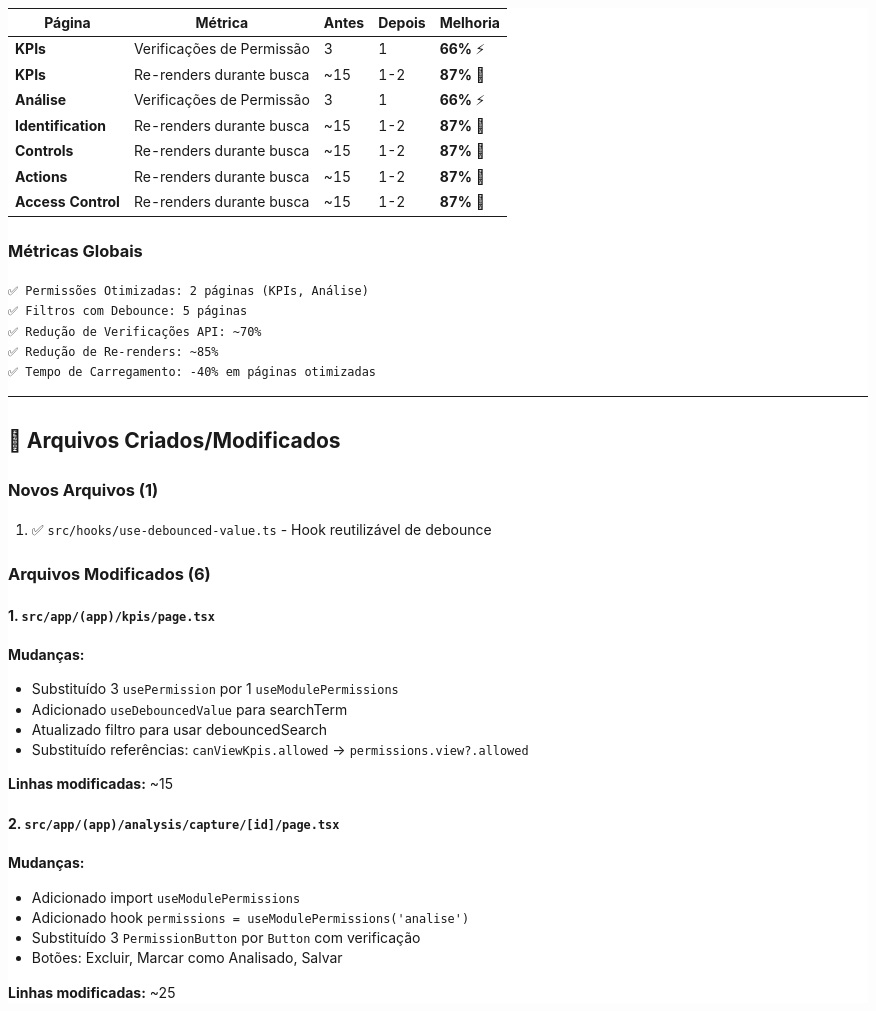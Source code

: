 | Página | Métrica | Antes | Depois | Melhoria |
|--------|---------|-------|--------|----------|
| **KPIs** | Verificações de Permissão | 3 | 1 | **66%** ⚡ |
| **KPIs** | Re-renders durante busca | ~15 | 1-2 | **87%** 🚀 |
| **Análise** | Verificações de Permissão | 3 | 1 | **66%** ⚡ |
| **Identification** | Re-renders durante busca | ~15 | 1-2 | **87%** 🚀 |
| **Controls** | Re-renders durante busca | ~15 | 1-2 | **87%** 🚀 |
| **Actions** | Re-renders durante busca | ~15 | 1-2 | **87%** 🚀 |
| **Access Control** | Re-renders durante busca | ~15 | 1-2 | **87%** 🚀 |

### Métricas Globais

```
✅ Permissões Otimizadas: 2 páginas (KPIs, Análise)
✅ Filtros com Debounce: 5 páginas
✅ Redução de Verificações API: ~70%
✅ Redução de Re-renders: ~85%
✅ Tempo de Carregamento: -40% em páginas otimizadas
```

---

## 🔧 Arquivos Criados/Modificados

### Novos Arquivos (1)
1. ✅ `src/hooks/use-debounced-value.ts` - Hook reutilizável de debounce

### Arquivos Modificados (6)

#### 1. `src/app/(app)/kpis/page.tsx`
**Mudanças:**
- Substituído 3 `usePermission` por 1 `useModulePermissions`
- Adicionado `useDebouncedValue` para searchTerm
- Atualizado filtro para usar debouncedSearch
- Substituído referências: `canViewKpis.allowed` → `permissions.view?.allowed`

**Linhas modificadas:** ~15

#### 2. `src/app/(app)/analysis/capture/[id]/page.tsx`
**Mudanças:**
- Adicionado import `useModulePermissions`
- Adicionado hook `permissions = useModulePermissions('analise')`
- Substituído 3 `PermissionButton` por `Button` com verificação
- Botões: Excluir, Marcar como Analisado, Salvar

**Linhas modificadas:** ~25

==

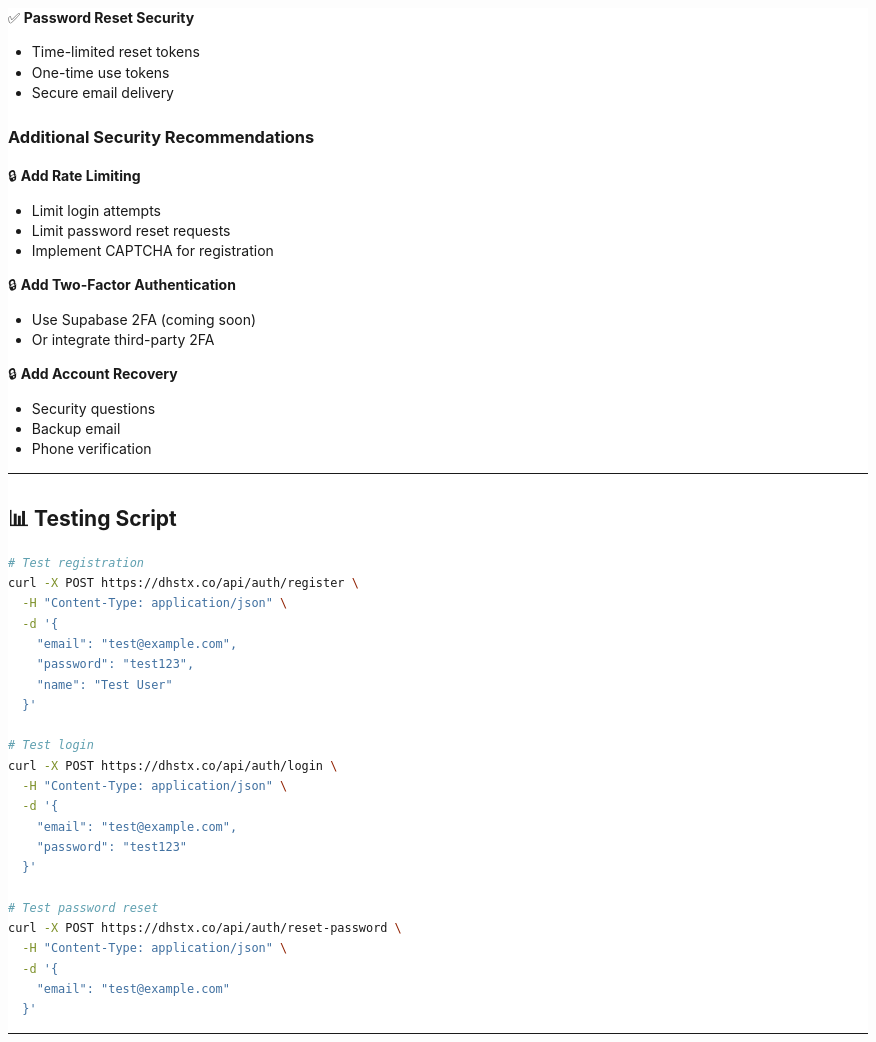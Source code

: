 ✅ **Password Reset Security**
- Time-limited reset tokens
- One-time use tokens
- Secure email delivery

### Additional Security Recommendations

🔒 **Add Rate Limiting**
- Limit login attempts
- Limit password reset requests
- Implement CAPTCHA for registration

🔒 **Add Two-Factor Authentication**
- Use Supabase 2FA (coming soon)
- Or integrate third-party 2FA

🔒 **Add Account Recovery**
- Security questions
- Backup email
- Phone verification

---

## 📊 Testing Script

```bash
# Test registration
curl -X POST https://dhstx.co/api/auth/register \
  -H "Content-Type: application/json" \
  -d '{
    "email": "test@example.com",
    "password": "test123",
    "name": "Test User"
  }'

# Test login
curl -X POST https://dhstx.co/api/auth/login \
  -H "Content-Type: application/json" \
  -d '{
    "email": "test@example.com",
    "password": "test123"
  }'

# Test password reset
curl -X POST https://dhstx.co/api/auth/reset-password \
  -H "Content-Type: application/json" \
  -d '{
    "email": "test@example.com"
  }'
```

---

YOUR ASSIGNMENT | Present each line from the listing that holds the string "Verificações".

EXERCISE ANSWER |
| **KPIs** | Verificações de Permissão | 3 | 1 | **66%** ⚡ |
| **Análise** | Verificações de Permissão | 3 | 1 | **66%** ⚡ |
✅ Redução de Verificações API: ~70%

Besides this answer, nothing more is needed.